Cosmological Parameters in $f(T)$ Gravity: Theoretical and Observational Analysis

TL;DR

This paper investigates a specific $f(T)$ gravity model using dynamical systems and observational data, demonstrating its ability to replicate the Universe's expansion history and constrain model parameters.

Contribution

It introduces a new functional form of $f(T)$ gravity, analyzes its stability and cosmological behavior, and constrains parameters with recent observational datasets.

Findings

The model's stability conditions are consistent with best-fit parameters.

Phase-space analysis reveals transitions between cosmic epochs.

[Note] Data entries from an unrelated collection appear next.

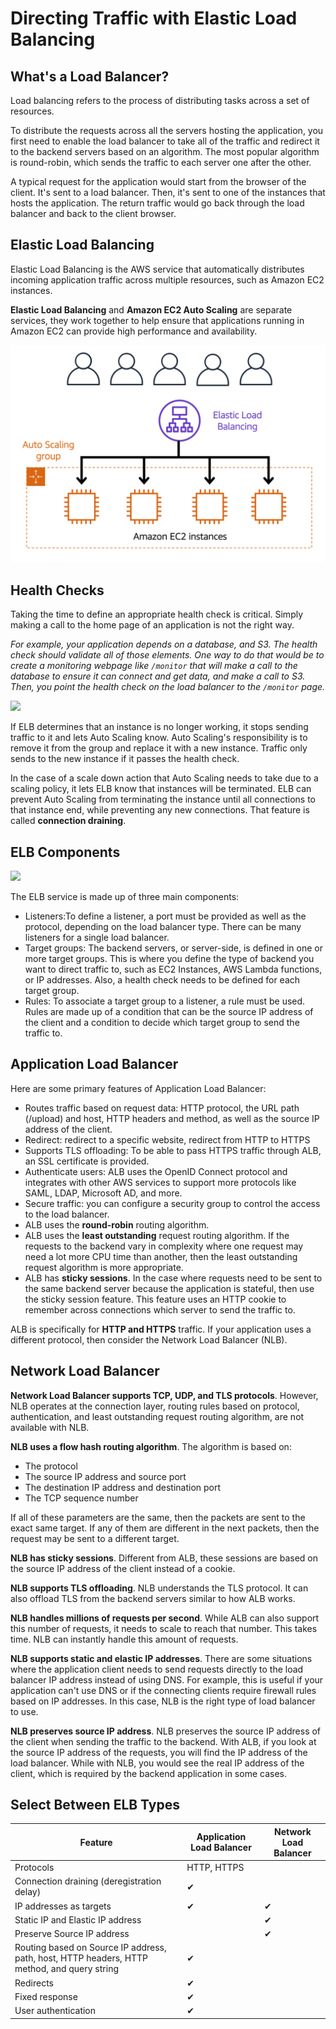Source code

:# Directing Traffic with Elastic Load Balancing

## What's a Load Balancer?

Load balancing refers to the process of distributing tasks across a set of resources.

To distribute the requests across all the servers hosting the application, you first need to enable the load balancer to take all of the traffic and redirect it to the backend servers based on an algorithm. The most popular algorithm is round-robin, which sends the traffic to each server one after the other.

A typical request for the application would start from the browser of the client. It's sent to a load balancer. Then, it's sent to one of the instances that hosts the application. The return traffic would go back through the load balancer and back to the client browser.


## Elastic Load Balancing

Elastic Load Balancing is the AWS service that automatically distributes incoming application traffic across multiple resources, such as Amazon EC2 instances. 

**Elastic Load Balancing** and **Amazon EC2 Auto Scaling** are separate services, they work together to help ensure that applications running in Amazon EC2 can provide high performance and availability.

![](elb.jpg)


## Health Checks

Taking the time to define an appropriate health check is critical. Simply making a call to the home page of an application is not the right way.

*For example, your application depends on a database, and S3. The health check should validate all of those elements. One way to do that would be to create a monitoring webpage like `/monitor` that will make a call to the database to ensure it can connect and get data, and make a call to S3. Then, you point the health check on the load balancer to the `/monitor` page.*

![](https://d3c33hcgiwev3.cloudfront.net/imageAssetProxy.v1/HAix_5anRTiIsf-WpyU4Ew_399d176189a7467795b6ffb2847106e8_healthCheck.jpeg?expiry=1663286400000&hmac=TTQDRpVHvow2ZrHkSQdkXCqxswT14JrFduZpQTZKUac)

If ELB determines that an instance is no longer working, it stops sending traffic to it and lets Auto Scaling know. Auto Scaling's responsibility is to remove it from the group and replace it with a new instance. Traffic only sends to the new instance if it passes the health check.

In the case of a scale down action that Auto Scaling needs to take due to a scaling policy, it lets ELB know that instances will be terminated. ELB can prevent Auto Scaling from terminating the instance until all connections to that instance end, while preventing any new connections. That feature is called **connection draining**.


## ELB Components

![](https://d3c33hcgiwev3.cloudfront.net/imageAssetProxy.v1/scrYrLhfRsKK2Ky4X1bC6g_4889070edee34d2aa217a6d24f23243a_ELB.jpeg?expiry=1663286400000&hmac=ucpDTmzZW5ZmlORfxsBs9O0dpD8at1iQDnTrOsU8Qro)

The ELB service is made up of three main components:

- Listeners:To define a listener, a port must be provided as well as the protocol, depending on the load balancer type. There can be many listeners for a single load balancer.
- Target groups: The backend servers, or server-side, is defined in one or more target groups. This is where you define the type of backend you want to direct traffic to, such as EC2 Instances, AWS Lambda functions, or IP addresses. Also, a health check needs to be defined for each target group.
- Rules: To associate a target group to a listener, a rule must be used. Rules are made up of a condition that can be the source IP address of the client and a condition to decide which target group to send the traffic to.


## Application Load Balancer

Here are some primary features of Application Load Balancer:

- Routes traffic based on request data: HTTP protocol, the URL path (/upload) and host, HTTP headers and method, as well as the source IP address of the client.
- Redirect: redirect to a specific website, redirect from HTTP to HTTPS
- Supports TLS offloading: To be able to pass HTTPS traffic through ALB, an SSL certificate is provided.
- Authenticate users: ALB uses the OpenID Connect protocol and integrates with other AWS services to support more protocols like SAML, LDAP, Microsoft AD, and more.
- Secure traffic: you can configure a security group to control the access to the load balancer.
- ALB uses the **round-robin** routing algorithm.
- ALB uses the **least outstanding** request routing algorithm. If the requests to the backend vary in complexity where one request may need a lot more CPU time than another, then the least outstanding request algorithm is more appropriate.
- ALB has **sticky sessions**. In the case where requests need to be sent to the same backend server because the application is stateful, then use the sticky session feature. This feature uses an HTTP cookie to remember across connections which server to send the traffic to.

ALB is specifically for **HTTP and HTTPS** traffic. If your application uses a different protocol, then consider the Network Load Balancer (NLB).


## Network Load Balancer

**Network Load Balancer supports TCP, UDP, and TLS protocols**. However, NLB operates at the connection layer, routing rules based on protocol, authentication, and least outstanding request routing algorithm, are not available with NLB.

**NLB uses a flow hash routing algorithm**. The algorithm is based on:
- The protocol
- The source IP address and source port
- The destination IP address and destination port
- The TCP sequence number

If all of these parameters are the same, then the packets are sent to the exact same target. If any of them are different in the next packets, then the request may be sent to a different target.

**NLB has sticky sessions**. Different from ALB, these sessions are based on the source IP address of the client instead of a cookie.

**NLB supports TLS offloading**. NLB understands the TLS protocol. It can also offload TLS from the backend servers similar to how ALB works.

**NLB handles millions of requests per second**. While ALB can also support this number of requests, it needs to scale to reach that number. This takes time. NLB can instantly handle this amount of requests.

**NLB supports static and elastic IP addresses**. There are some situations where the application client needs to send requests directly to the load balancer IP address instead of using DNS. For example, this is useful if your application can't use DNS or if the connecting clients require firewall rules based on IP addresses. In this case, NLB is the right type of load balancer to use.

**NLB preserves source IP address**. NLB preserves the source IP address of the client when sending the traffic to the backend. With ALB, if you look at the source IP address of the requests, you will find the IP address of the load balancer. While with NLB, you would see the real IP address of the client, which is required by the backend application in some cases. 

## Select Between ELB Types

| Feature | Application Load Balancer | Network Load Balancer |
|---|---|---|
| Protocols | HTTP, HTTPS |  |
| Connection draining (deregistration delay) | ✔ |  |
| IP addresses as targets | ✔ | ✔ |
| Static IP and Elastic IP address |  | ✔ |
| Preserve Source IP address |  | ✔ |
| Routing based on Source IP address, path, host, HTTP headers, HTTP method, and query string | ✔ |  |
| Redirects | ✔ |  |
| Fixed response | ✔ |  |
| User authentication | ✔ |  |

Observational data constrain parameters within the stability range.

Abstract

The $f(T)$ gravity is one of the extensions of teleparallel equivalent of general relativity, in which more general functions of the torsion scalar $T$ can be described. With the proposed functional form of $f(T) = \alpha T - \beta u^{-n} + \gamma u^m$, where $u = (-T/6)$, we have analyzed the cosmological parameters using dynamical system analysis and cosmological datasets. The dynamical behavior of this model is analyzed with phase-space analysis by transforming the cosmological equations into an autonomous system. Critical points are identified, and their stability conditions examined, enabling the classifications of the early and late-time evolutionary phases of the Universe. The stability conditions are further demonstrated by phase-portrait diagrams that highlight transitions between radiation, matter, and dark-energy-dominated epochs. Then we used the Markov Chain Monte Carlo statistical technique to constrain the model parameters with the recent observational dataset, such as DESI DR2 BAO, and its combination with the Hubble and Pantheon+SH0ES data. The best-fit values for the model parameters were obtained by data analysis, $m \equiv 0.91^{+0.07}_{-0.09}$ and $n \equiv 0.69^{+0.09}_{-0.08}$, and are well within the stability range obtained ($m<1\land n>-1$) through dynamical system analysis. The combined theoretical and observational analysis shows that the proposed $f(T)$ gravity model successfully reproduces the observed cosmic expansion history of the Universe.